*** Data under study ***
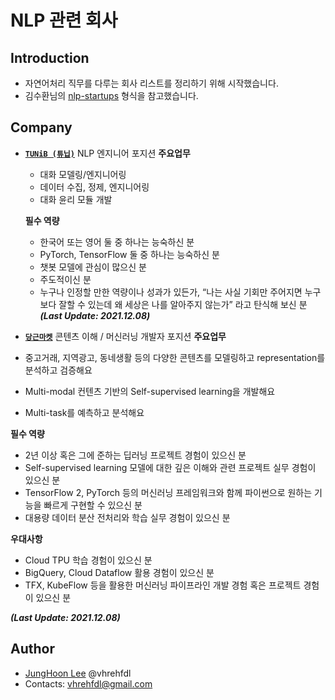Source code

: # NLP 관련 회사
  
## Introduction
- 자연어처리 직무를 다루는 회사 리스트를 정리하기 위해 시작했습니다.
- 김수환님의 [nlp-startups](https://github.com/sooftware/k-startups?fbclid=IwAR252_GBSgCV2n3xRnVWWNRnd-Sw1KBVeV_iW9v3E1Niqem8eU0bHf83CWY) 형식을 참고했습니다.
  
## Company
- [**`TUNiB (튜닙)`**](http://www.tunib.ai/)
NLP 엔지니어 포지션
  **주요업무**  
  - 대화 모델링/엔지니어링
  - 데이터 수집, 정제, 엔지니어링
  - 대화 윤리 모듈 개발

  **필수 역량**
  -  한국어 또는 영어 둘 중 하나는 능숙하신 분
  -  PyTorch, TensorFlow 둘 중 하나는 능숙하신 분
  -  챗봇 모델에 관심이 많으신 분
  -  주도적이신 분
  -  누구나 인정할 만한 역량이나 성과가 있든가, “나는 사실 기회만 주어지면 누구보다 잘할 수 있는데 왜 세상은 나를 알아주지 않는가” 라고 탄식해 보신 분
 ***(Last Update: 2021.12.08)***  
  
 - [**`당근마켓`**](http://www.tunib.ai/)
 콘텐츠 이해 / 머신러닝 개발자 포지션
  **주요업무**  
  - 중고거래, 지역광고, 동네생활 등의 다양한 콘텐츠를 모델링하고 representation를 분석하고 검증해요
  - Multi-modal 컨텐츠 기반의 Self-supervised learning을 개발해요
  - Multi-task를 예측하고 분석해요

  **필수 역량**
  - 2년 이상 혹은 그에 준하는 딥러닝 프로젝트 경험이 있으신 분
  - Self-supervised learning 모델에 대한 깊은 이해와 관련 프로젝트 실무 경험이 있으신 분
  - TensorFlow 2, PyTorch 등의 머신러닝 프레임워크와 함께 파이썬으로 원하는 기능을 빠르게 구현할 수 있으신 분
  - 대용량 데이터 분산 전처리와 학습 실무 경험이 있으신 분

  **우대사항**
  - Cloud TPU 학습 경험이 있으신 분
  - BigQuery, Cloud Dataflow 활용 경험이 있으신 분
  - TFX, KubeFlow 등을 활용한 머신러닝 파이프라인 개발 경험 혹은 프로젝트 경험이 있으신 분

 ***(Last Update: 2021.12.08)***  
  
  
## Author

- [JungHoon Lee](https://github.com/vhrehfdl) @vhrehfdl
- Contacts: vhrehfdl@gmail.com
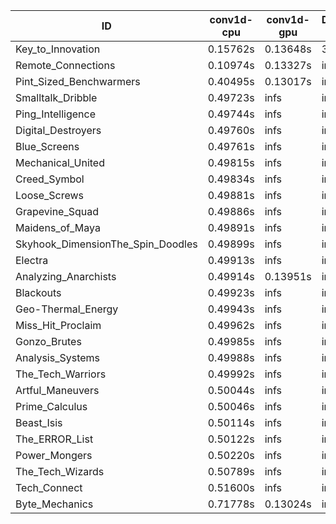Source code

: |ID|conv1d-cpu|conv1d-gpu|DWSPConv2D-gpu|gemm-gpu|avg|
|-|-|-|-|-|-|
|Key_to_Innovation|0.15762s|0.13648s|3.44279s|2.75384s|1.62268s|
|Remote_Connections|0.10974s|0.13327s|infs|4.67901s|infs|
|Pint_Sized_Benchwarmers|0.40495s|0.13017s|infs|4.68902s|infs|
|Smalltalk_Dribble|0.49723s|infs|infs|4.65564s|infs|
|Ping_Intelligence|0.49744s|infs|infs|4.68830s|infs|
|Digital_Destroyers|0.49760s|infs|infs|4.67422s|infs|
|Blue_Screens|0.49761s|infs|infs|4.69758s|infs|
|Mechanical_United|0.49815s|infs|infs|4.68511s|infs|
|Creed_Symbol|0.49834s|infs|infs|4.67231s|infs|
|Loose_Screws|0.49881s|infs|infs|4.68561s|infs|
|Grapevine_Squad|0.49886s|infs|infs|4.68006s|infs|
|Maidens_of_Maya|0.49891s|infs|infs|4.68336s|infs|
|Skyhook_DimensionThe_Spin_Doodles|0.49899s|infs|infs|4.68387s|infs|
|Electra|0.49913s|infs|infs|4.70730s|infs|
|Analyzing_Anarchists|0.49914s|0.13951s|infs|4.67039s|infs|
|Blackouts|0.49923s|infs|infs|4.68232s|infs|
|Geo-Thermal_Energy|0.49943s|infs|infs|4.69033s|infs|
|Miss_Hit_Proclaim|0.49962s|infs|infs|4.67228s|infs|
|Gonzo_Brutes|0.49985s|infs|infs|4.69792s|infs|
|Analysis_Systems|0.49988s|infs|infs|4.68563s|infs|
|The_Tech_Warriors|0.49992s|infs|infs|4.68938s|infs|
|Artful_Maneuvers|0.50044s|infs|infs|4.70399s|infs|
|Prime_Calculus|0.50046s|infs|infs|4.69437s|infs|
|Beast_Isis|0.50114s|infs|infs|4.69591s|infs|
|The_ERROR_List|0.50122s|infs|infs|4.69500s|infs|
|Power_Mongers|0.50220s|infs|infs|4.69119s|infs|
|The_Tech_Wizards|0.50789s|infs|infs|4.68959s|infs|
|Tech_Connect|0.51600s|infs|infs|4.68363s|infs|
|Byte_Mechanics|0.71778s|0.13024s|infs|4.69565s|infs|
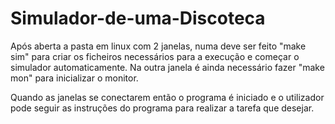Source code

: # Simulador-de-uma-Discoteca
Após aberta a pasta em linux com 2 janelas, numa deve ser feito "make sim" para criar os ficheiros necessários
para a execução e começar o simulador automaticamente. Na outra janela é ainda necessário fazer "make mon" para
inicializar o monitor.

Quando as janelas se conectarem então o programa é iniciado e o utilizador pode seguir as instruções do programa
para realizar a tarefa que desejar.
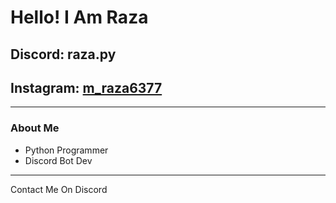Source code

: #  Hello! I Am Raza

##  Discord: raza.py

##  Instagram: [m_raza6377](https://www.instagram.com/m_raza6377)

---

### About Me

- Python Programmer
- Discord Bot Dev

---

Contact Me On Discord

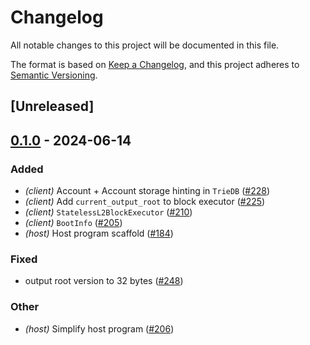 # Changelog
All notable changes to this project will be documented in this file.

The format is based on [Keep a Changelog](https://keepachangelog.com/en/1.0.0/),
and this project adheres to [Semantic Versioning](https://semver.org/spec/v2.0.0.html).

## [Unreleased]

## [0.1.0](https://github.com/moongate-forks/kona/releases/tag/kona-client-v0.1.0) - 2024-06-14

### Added
- *(client)* Account + Account storage hinting in `TrieDB` ([#228](https://github.com/moongate-forks/kona/pull/228))
- *(client)* Add `current_output_root` to block executor ([#225](https://github.com/moongate-forks/kona/pull/225))
- *(client)* `StatelessL2BlockExecutor` ([#210](https://github.com/moongate-forks/kona/pull/210))
- *(client)* `BootInfo` ([#205](https://github.com/moongate-forks/kona/pull/205))
- *(host)* Host program scaffold ([#184](https://github.com/moongate-forks/kona/pull/184))

### Fixed
- output root version to 32 bytes ([#248](https://github.com/moongate-forks/kona/pull/248))

### Other
- *(host)* Simplify host program ([#206](https://github.com/moongate-forks/kona/pull/206))
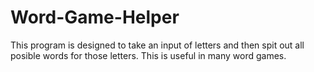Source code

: # Word-Game-Helper

This program is designed to take an input of letters and then spit out all posible words for those letters. This is useful in many word games.

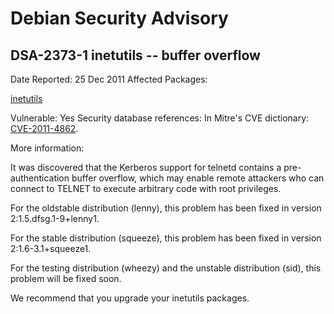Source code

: 
Debian Security Advisory
========================


DSA-2373-1 inetutils -- buffer overflow
---------------------------------------



Date Reported:
25 Dec 2011
Affected Packages:

[inetutils](https://packages.debian.org/src:inetutils)

Vulnerable:
Yes
Security database references:
In Mitre's CVE dictionary: [CVE-2011-4862](https://security-tracker.debian.org/tracker/CVE-2011-4862).  

More information:

It was discovered that the Kerberos support for telnetd contains a
pre-authentication buffer overflow, which may enable remote attackers
who can connect to TELNET to execute arbitrary code with root
privileges.


For the oldstable distribution (lenny), this problem has been fixed in
version 2:1.5.dfsg.1-9+lenny1.


For the stable distribution (squeeze), this problem has been fixed in
version 2:1.6-3.1+squeeze1.


For the testing distribution (wheezy) and the unstable distribution
(sid), this problem will be fixed soon.


We recommend that you upgrade your inetutils packages.





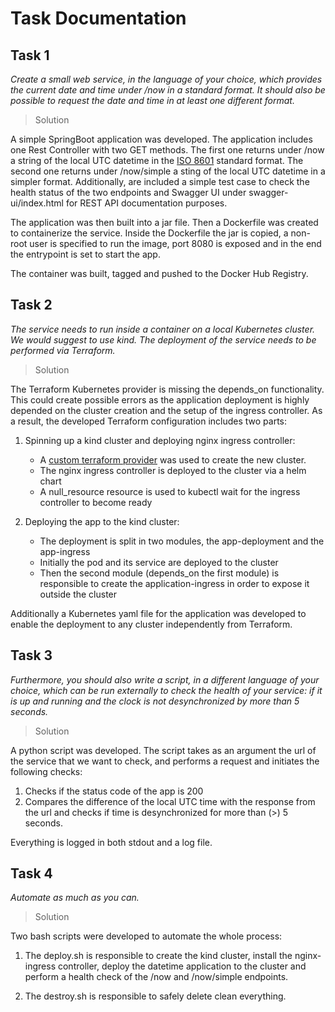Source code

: # Task Documentation

## Task 1

*Create a small web service, in the language of your choice, which provides the current date and time under /now in a standard format. It should also be possible to request the date and time in at least one different format.*

> Solution

A simple SpringBoot application was developed. The application includes one Rest Controller with two GET methods. The first one returns under /now a string of the local UTC datetime in the [ISO 8601](https://en.wikipedia.org/wiki/ISO_8601) standard format. The second one returns under /now/simple a sting of the local UTC datetime in a simpler format. Additionally, are included a simple test case to check the health status of the two endpoints and Swagger UI under swagger-ui/index.html for REST API documentation purposes.

The application was then built into a jar file. Then a Dockerfile was created to containerize the service. Inside the Dockerfile the jar is copied, a non-root user is specified to run the image, port 8080 is exposed and in the end the entrypoint is set to start the app.

The container was built, tagged and pushed to the Docker Hub Registry.

## Task 2

*The service needs to run inside a container on a local Kubernetes cluster. We would suggest to use kind. The deployment of the service needs to be performed via Terraform.*

> Solution

The Terraform Kubernetes provider is missing the depends_on functionality. This could create possible errors as the application deployment is highly depended on the cluster creation and the setup of the ingress controller. As a result, the developed Terraform configuration includes two parts:

1. Spinning up a kind cluster and deploying nginx ingress controller:

    - A [custom terraform provider](https://github.com/kyma-incubator/terraform-provider-kind) was used to create the new cluster.
    - The nginx ingress controller is deployed to the cluster via a helm chart
    - A null_resource resource is used to kubectl wait for the ingress controller to become ready


2. Deploying the app to the kind cluster:

    - The deployment is split in two modules, the app-deployment and the app-ingress
    - Initially the pod and its service are deployed to the cluster
    - Then the second module (depends_on the first module) is responsible to create the application-ingress in order to expose it outside the cluster
 

Additionally a Kubernetes yaml file for the application was developed to enable the deployment to any cluster independently from Terraform.

## Task 3

*Furthermore, you should also write a script, in a different language of your choice, which can be run externally to check the health of your service: if it is up and running and the clock is not desynchronized by more than 5 seconds.*

> Solution

A python script was developed. The script takes as an argument the url of the service that we want to check, and performs a request and initiates the following checks:

1. Checks if the status code of the app is 200
2. Compares the difference of the local UTC time with the response from the url and checks if time is desynchronized for more than (>) 5 seconds.

Everything is logged in both stdout and a log file.


## Task 4

*Automate as much as you can.*

> Solution

Two bash scripts were developed to automate the whole process:

1. The deploy.sh is responsible to create the kind cluster, install the nginx-ingress controller, deploy the datetime application to the cluster and perform a health check of the /now and /now/simple endpoints.

2. The destroy.sh is responsible to safely delete clean everything.
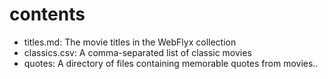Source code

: # contents

* titles.md: The movie titles in the WebFlyx collection
* classics.csv: A comma-separated list of classic movies
* quotes: A directory of files containing memorable quotes from movies..
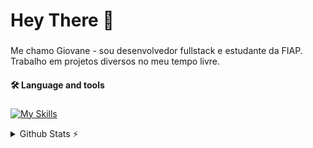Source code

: 
<h1>
	Hey There 👋
</h1>

###

<p>
	Me chamo Giovane - sou desenvolvedor fullstack e estudante da FIAP.
	Trabalho em projetos diversos no meu tempo livre.
</p>

<h4>🛠 Language and tools</h4>

###

<div>

  [![My Skills](https://skillicons.dev/icons?i=php,python,docker,linux,wordpress,nodejs,html,css)](https://skillicons.dev)

</div>

<details>
  <summary>Github Stats ⚡</summary>
  <br>
<div align="center" style="display: flex; flex-wrap: wrap; justify-content: center;">
  <img height="140em" src="https://github-readme-stats.vercel.app/api?username=giovane-f16&show_icons=true&locale=en&theme=midnight-purple&rank_icon=github&card_width=100" />
  <img height="140em" src="https://github-readme-stats.vercel.app/api/top-langs/?username=giovane-f16&theme=midnight-purple&layout=compact&card_width=100">
</div>
</details>

###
*** End of Data under study ***
#### [Exercise requirements]
Starting from the records above, copy each line where the string "possible" is found.

#### [Problem solution]
*Create a small web service, in the language of your choice, which provides the current date and time under /now in a standard format. It should also be possible to request the date and time in at least one different format.*
The Terraform Kubernetes provider is missing the depends_on functionality. This could create possible errors as the application deployment is highly depended on the cluster creation and the setup of the ingress controller. As a result, the developed Terraform configuration includes two parts:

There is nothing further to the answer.